In 2013, the Multicore Programming Practices (MPP) working group delivered a multicore software programming guide for the industry that aids in improving consistency and understanding of multicore programming issues. The MPP guide provides best practices leveraging the C/C++ language to generate a guide of genuine value to engineers who are approaching multicore programming. This working group was chaired by Rob Oshana of NXP Semiconductors and David Stewart of CriticalBlue.

in 2015, the Software/Hardware Interface for Multicore/Manycore (SHIM) working group delivered a specification to define an architecture description standard useful for software design. Some architectural features that SHIM describes are the hardware topology including processor cores, accelerators, caches, and inter-core communication channels, with selected details of each element, and instruction, memory, and communication performance information. This working group was chaired by Masaki Gondo of eSOL .

==Active Working Groups==

- The Multicore Communications API (MCAPI) working group is currently adding more features and functions to expand the usefulness of MCAPI for Version 2.x. The working group is working on interoperability and 'zero copy' functionality, including bidirectional interaction between 'application and application' using shared memory and bidirectional interaction between 'application and driver', which is being led by Sven Brehmer of PolyCore Software.
- The Virtualization working group will focus on defining and optimizing a set of paravirtualization information and functions to communicate with a Hypervisor. The working group will also focus on a system to categorize the various virtualization features and functionality including within multicore processors. This working group is chaired by Rajan Goyal of Cavium Networks and Surender Kumar of Nokia Networks.
- The Open Asymmetric Multi Processing (OpenAMP) working group will focus on standardizing the APIs, providing detailed documentation for the specification, and expanding the functionality of OpenAMP. This working group is chaired by Tomas Evensen of Xilinx.

== OpenAMP ==

The OpenAMP Multicore Framework is an open source framework for developing
asymmetric multi-processing (AMP) systems application software,
similar to OpenMP for symmetric multi-processing systems.

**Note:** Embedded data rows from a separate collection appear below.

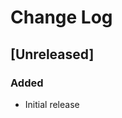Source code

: <!-- markdownlint-disable MD013 MD024 -->

# Change Log

## [Unreleased]

### Added

- Initial release
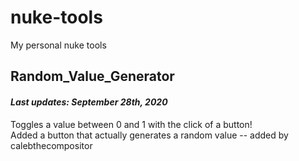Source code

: # nuke-tools
My personal nuke tools

## Random_Value_Generator
#### *Last updates: September 28th, 2020*
Toggles a value between 0 and 1 with the click of a button!  
Added a button that actually generates a random value -- added by calebthecompositor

There are several implementations of OpenAMP Multicore Framework, each one intended to interoperate with all the other implementations over the OpenAMP API.
One implementation of the Multicore Framework, originally developed for the Xilinx Zynq, has been open sourced
under the OpenAMP open source project.
Mentor Embedded Multicore Framework (MEMF) is a proprietary implementation of the OpenAMP standard.

The OpenAMP API standard is managed under the umbrella of Multicore Association.